A very useful-sounding term just popped up on my screen the other day, and now I find myself wondering how I possibly could have worked in journalism for all these years without having known it.
The word is dietrologia, an Italian word meaning the "science" - very loosely speaking - of scoping out ulterior motives (actual or imputed), of finding the story behind the story of public events.
It's an informal coinage, from dietro (behind) and logia, the Italian equivalent of the "logy" element of English words, meaning "study," as in "psychology" (study of the mind).
The term appeared in a Monitor Web column on the question of Italian connections to the dubious "intelligence" the US and British governments invoked to bolster the now-discredited claim that Saddam Hussein's agents sought to acquire yellowcake from Niger.
Our column mentioned Henry Farrell, a professor of international studies at George Washington University.

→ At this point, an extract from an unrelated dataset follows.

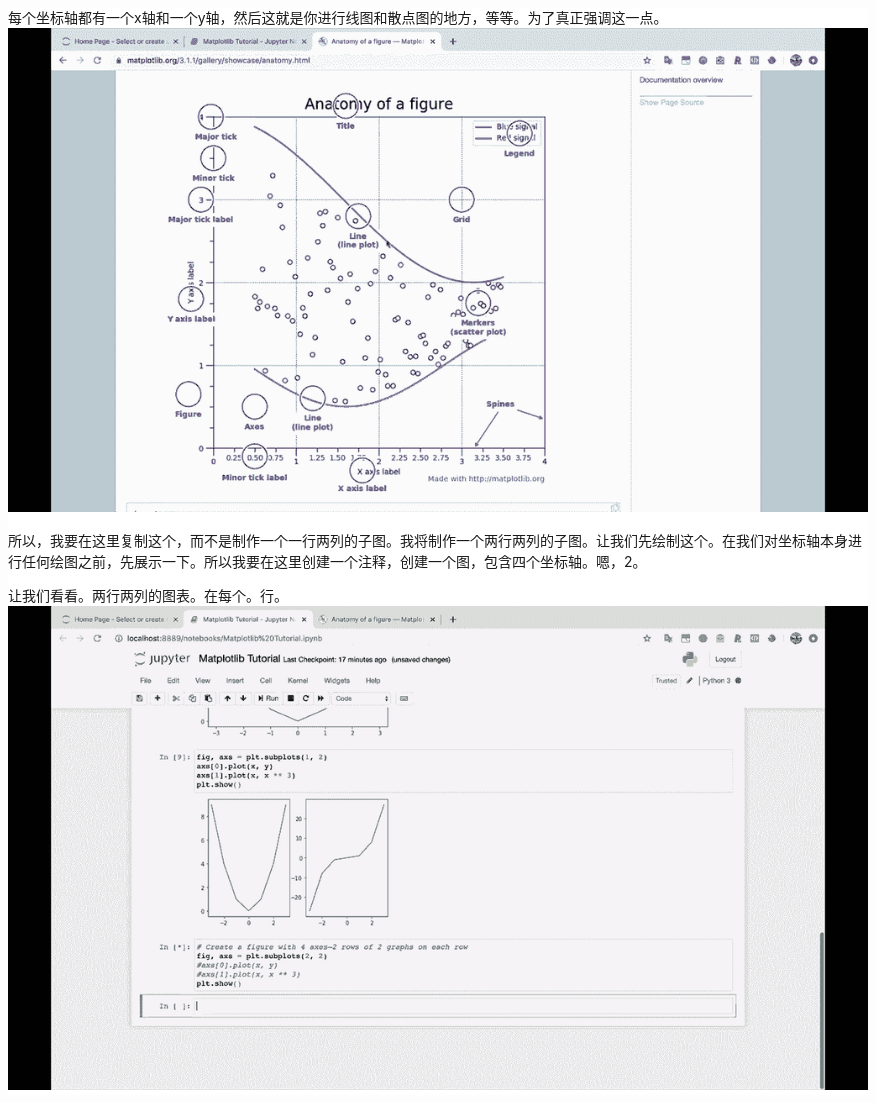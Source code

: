 每个坐标轴都有一个x轴和一个y轴，然后这就是你进行线图和散点图的地方，等等。为了真正强调这一点。![](img/77d641e47cdae93cdad4881dd7e907b0_30.png)

所以，我要在这里复制这个，而不是制作一个一行两列的子图。我将制作一个两行两列的子图。让我们先绘制这个。在我们对坐标轴本身进行任何绘图之前，先展示一下。所以我要在这里创建一个注释，创建一个图，包含四个坐标轴。嗯，2。

让我们看看。两行两列的图表。在每个。行。![](img/77d641e47cdae93cdad4881dd7e907b0_32.png)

He described reports about the Italian intelligence community's involvement in the Niger uranium affair, as "examples of what Italians call dietrologia - a word that loosely translates as the widespread belief that political, security, and criminal forces are constantly engaged in secret plots and maneuvers."
He added, "There is a pervasive [public] belief of dietrologia carried out behind the scenes by powerful, shadowy figures, all more or less incomprehensible except to a few insiders in Rome."
As a term, dietrologia seems to go back a few decades to a period when Italian politics seemed to have more than its share of shadowy political murders - remember the Red Brigades, the murder of Aldo Moro, the mysterious death of Roberto Calvi.
The term has been back in the news just in the past few days, though, as Italians marked 30 years since the death of communist writer and filmmaker Pier Paolo Pasolini. Even now, Agence France-Presse reported, Italians speculate whether he was murdered in a political assassination engineered by the conservative government of the day, or by fascists.
"In Italy, there are two great defects. Dietrologia and the love of a mystery," said Carlo Lucarelli, writer of police novels and host of a television show that unravels Italy's real-life mysteries. "But dietrologia is positive when there are clear holes in the investigation and when the people ask themselves if the event didn't happen differently."
Dietrologia is the counterweight to Occam's Razor, the principle that if two otherwise equally valid explanations for something are offered, the one that should be accepted is the simpler.
Some may quibble that dietrologia is of interest to cynics, and it probably is, but that doesn't mean the rest of us shouldn't be paying attention, too. At roughly the same time the Italians were practicing their dietrological skills on their politicians, Americans were working through the "long national nightmare" of the Watergate affair - the "third-rate burglary" that ultimately brought down a presidency. Talk about more than meets the eye.
There are any number of situations in Washington today that seem to cry out for dietrological skill. One can't help noticing how many media reports claim to offer not "the real story" per se, but "the story behind the story." And when I noticed the "Behind the News" feature in the Week in Review section of the Sunday New York Times, I thought, this is it: Dietrologia has arrived in the English-speaking world.